_WHAT TO DO_
Copy each line of the records that holds the string "return".

_EXTRACTED RECORDS_
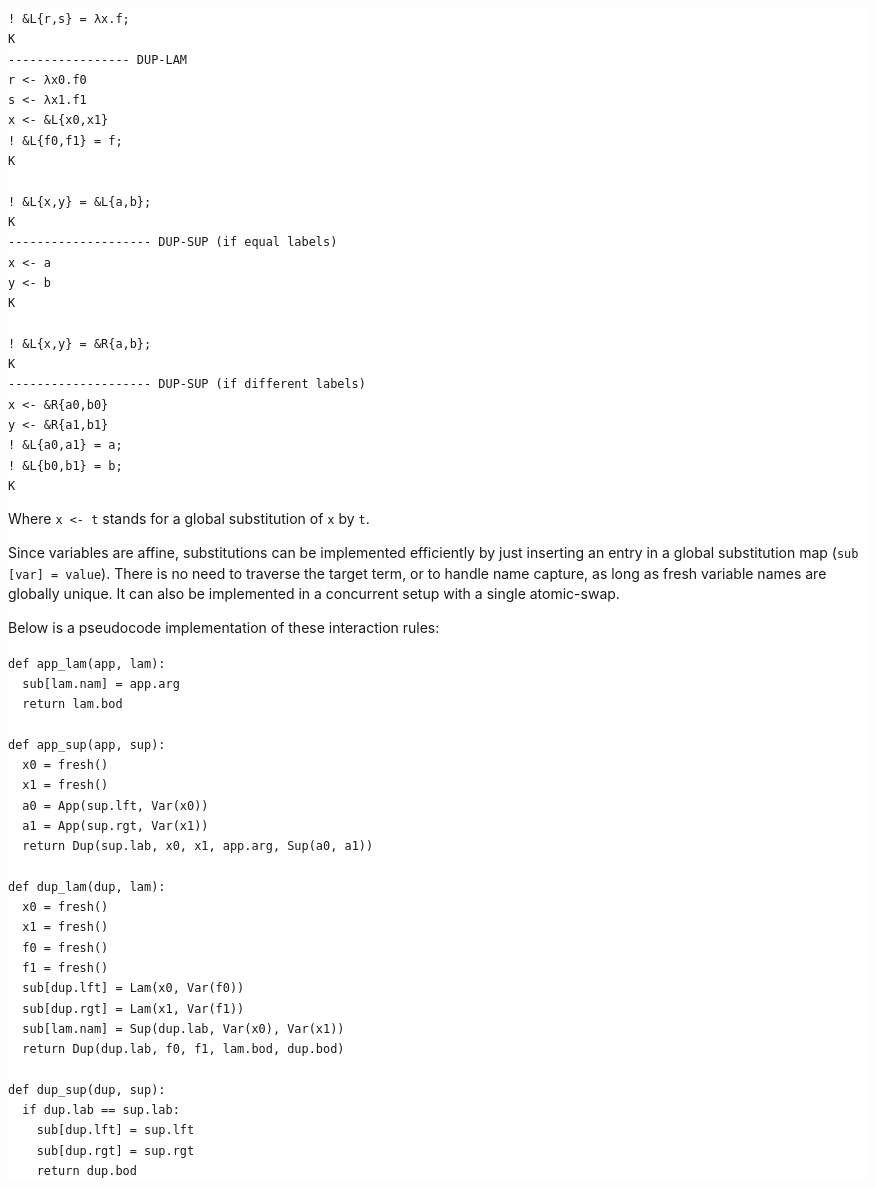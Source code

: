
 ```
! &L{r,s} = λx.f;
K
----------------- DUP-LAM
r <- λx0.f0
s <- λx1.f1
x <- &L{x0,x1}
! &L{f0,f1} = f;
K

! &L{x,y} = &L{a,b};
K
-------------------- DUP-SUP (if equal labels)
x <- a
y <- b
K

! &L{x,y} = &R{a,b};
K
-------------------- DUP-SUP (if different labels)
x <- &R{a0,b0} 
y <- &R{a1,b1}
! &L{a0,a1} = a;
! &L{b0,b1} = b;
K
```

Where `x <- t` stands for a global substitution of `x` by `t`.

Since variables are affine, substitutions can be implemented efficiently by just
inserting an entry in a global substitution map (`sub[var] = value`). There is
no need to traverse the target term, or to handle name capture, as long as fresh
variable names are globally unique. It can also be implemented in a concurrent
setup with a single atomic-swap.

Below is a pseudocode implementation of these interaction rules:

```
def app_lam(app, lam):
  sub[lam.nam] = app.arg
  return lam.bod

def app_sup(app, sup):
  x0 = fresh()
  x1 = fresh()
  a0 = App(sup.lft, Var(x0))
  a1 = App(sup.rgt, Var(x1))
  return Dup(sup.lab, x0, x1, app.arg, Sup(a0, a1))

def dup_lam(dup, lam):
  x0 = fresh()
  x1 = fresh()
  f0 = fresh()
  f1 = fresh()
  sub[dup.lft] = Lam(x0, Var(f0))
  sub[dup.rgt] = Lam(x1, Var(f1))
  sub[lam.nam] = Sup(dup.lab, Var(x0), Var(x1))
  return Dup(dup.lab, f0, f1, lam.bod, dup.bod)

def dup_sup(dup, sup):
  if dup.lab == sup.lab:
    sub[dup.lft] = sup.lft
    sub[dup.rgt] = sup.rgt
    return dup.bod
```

--

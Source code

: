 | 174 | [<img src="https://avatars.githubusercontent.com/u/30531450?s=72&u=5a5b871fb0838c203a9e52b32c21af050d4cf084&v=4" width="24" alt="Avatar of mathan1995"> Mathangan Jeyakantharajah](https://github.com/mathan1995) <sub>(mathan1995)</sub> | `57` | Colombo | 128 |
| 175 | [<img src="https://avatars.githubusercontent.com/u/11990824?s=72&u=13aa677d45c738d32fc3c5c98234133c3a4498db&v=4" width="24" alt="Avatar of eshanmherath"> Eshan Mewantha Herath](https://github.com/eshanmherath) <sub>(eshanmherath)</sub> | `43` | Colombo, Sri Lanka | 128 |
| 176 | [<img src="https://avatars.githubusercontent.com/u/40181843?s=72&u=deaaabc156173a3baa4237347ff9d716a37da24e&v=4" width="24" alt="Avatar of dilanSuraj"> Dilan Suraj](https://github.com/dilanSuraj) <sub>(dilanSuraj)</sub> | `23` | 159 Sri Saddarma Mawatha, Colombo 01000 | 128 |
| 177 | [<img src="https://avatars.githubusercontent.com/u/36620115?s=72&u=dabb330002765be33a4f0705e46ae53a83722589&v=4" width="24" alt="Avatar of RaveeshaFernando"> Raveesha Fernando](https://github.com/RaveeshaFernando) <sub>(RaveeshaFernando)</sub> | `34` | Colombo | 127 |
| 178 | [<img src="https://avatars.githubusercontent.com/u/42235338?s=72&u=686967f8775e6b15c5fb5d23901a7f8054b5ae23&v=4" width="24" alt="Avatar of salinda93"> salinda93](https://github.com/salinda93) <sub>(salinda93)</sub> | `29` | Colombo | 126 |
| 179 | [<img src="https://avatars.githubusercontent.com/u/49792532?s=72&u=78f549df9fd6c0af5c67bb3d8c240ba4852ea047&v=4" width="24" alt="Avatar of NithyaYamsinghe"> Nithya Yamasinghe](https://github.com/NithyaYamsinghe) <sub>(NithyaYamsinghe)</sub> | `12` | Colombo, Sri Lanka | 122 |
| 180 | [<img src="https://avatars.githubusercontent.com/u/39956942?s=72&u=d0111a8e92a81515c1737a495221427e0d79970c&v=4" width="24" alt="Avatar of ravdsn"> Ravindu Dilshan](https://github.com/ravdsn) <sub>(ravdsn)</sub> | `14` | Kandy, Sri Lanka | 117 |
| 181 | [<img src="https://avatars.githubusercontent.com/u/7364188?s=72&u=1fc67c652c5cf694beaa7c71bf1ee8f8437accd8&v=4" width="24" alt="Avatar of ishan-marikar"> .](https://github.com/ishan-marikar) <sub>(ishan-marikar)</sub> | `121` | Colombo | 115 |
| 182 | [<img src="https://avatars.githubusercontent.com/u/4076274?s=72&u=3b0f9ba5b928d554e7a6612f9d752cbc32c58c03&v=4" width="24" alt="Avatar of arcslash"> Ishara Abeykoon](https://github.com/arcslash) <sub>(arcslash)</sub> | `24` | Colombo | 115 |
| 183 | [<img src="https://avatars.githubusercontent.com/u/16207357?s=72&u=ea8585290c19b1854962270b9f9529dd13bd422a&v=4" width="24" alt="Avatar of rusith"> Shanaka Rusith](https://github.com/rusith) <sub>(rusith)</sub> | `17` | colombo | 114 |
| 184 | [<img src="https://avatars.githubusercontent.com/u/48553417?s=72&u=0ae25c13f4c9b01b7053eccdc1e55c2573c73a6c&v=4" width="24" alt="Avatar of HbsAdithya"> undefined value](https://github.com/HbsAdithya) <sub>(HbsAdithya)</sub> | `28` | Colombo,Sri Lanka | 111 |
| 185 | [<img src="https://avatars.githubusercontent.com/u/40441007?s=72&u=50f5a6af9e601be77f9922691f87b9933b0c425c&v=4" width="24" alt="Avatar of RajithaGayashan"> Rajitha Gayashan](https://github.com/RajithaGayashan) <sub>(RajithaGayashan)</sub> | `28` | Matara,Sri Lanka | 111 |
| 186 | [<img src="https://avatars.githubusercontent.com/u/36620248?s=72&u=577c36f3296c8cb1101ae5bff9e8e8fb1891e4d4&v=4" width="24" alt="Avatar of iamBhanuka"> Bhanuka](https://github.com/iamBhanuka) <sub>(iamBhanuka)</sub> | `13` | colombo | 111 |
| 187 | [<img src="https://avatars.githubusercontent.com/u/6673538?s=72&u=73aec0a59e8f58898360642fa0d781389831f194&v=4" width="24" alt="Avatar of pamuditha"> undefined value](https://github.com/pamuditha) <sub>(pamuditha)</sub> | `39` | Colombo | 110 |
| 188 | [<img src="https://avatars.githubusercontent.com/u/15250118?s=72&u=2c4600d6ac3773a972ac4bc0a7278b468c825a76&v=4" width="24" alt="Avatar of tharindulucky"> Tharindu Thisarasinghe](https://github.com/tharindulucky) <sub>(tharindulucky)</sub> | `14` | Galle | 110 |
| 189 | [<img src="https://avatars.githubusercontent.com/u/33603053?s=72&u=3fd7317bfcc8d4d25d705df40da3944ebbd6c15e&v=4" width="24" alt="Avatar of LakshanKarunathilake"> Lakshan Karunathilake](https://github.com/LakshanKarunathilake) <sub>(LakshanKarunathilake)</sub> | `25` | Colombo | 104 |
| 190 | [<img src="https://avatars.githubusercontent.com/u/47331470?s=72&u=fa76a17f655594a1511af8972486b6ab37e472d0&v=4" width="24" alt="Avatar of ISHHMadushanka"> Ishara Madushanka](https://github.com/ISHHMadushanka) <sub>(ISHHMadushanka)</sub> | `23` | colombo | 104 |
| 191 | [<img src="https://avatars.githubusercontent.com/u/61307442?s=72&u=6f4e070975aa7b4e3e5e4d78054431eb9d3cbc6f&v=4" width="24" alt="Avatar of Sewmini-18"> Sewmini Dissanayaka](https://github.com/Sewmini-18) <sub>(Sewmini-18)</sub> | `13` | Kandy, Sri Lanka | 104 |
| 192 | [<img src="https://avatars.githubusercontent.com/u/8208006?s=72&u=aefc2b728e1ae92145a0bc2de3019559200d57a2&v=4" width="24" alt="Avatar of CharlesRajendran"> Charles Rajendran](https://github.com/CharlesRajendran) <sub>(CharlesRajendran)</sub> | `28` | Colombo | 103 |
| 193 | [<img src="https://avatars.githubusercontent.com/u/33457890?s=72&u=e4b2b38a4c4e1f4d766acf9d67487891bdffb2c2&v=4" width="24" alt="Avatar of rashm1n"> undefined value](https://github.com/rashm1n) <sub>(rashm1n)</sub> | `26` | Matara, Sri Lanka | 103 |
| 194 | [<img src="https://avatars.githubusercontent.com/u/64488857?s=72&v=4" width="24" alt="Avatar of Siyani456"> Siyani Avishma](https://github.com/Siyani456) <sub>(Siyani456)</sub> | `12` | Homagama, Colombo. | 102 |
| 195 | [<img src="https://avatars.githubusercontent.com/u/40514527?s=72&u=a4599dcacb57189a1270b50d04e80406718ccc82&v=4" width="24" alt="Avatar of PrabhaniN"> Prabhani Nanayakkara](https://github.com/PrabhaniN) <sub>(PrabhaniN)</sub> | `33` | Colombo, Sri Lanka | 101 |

* * *

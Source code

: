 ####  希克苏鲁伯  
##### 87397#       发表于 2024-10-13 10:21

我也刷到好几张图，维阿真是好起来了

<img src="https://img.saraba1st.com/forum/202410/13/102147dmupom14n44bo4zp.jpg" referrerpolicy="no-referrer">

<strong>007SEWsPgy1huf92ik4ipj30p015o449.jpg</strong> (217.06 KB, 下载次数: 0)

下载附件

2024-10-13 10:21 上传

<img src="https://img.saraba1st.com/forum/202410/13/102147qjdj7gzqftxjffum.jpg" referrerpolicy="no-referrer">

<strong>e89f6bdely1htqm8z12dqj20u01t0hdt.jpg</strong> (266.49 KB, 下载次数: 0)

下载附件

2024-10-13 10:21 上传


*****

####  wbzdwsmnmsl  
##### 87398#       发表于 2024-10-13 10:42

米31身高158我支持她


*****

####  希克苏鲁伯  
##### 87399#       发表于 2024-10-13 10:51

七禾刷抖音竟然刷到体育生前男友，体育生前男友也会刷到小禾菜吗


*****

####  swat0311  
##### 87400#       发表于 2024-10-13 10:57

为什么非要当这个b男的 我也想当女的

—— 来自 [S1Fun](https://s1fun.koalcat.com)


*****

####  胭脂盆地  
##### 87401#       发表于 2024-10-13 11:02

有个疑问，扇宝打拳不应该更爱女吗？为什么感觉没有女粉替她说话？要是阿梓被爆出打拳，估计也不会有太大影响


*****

_SOLUTION FOR THIS EXERCISE_
  return lam.bod
  return Dup(sup.lab, x0, x1, app.arg, Sup(a0, a1))
  return Dup(dup.lab, f0, f1, lam.bod, dup.bod)
    return dup.bod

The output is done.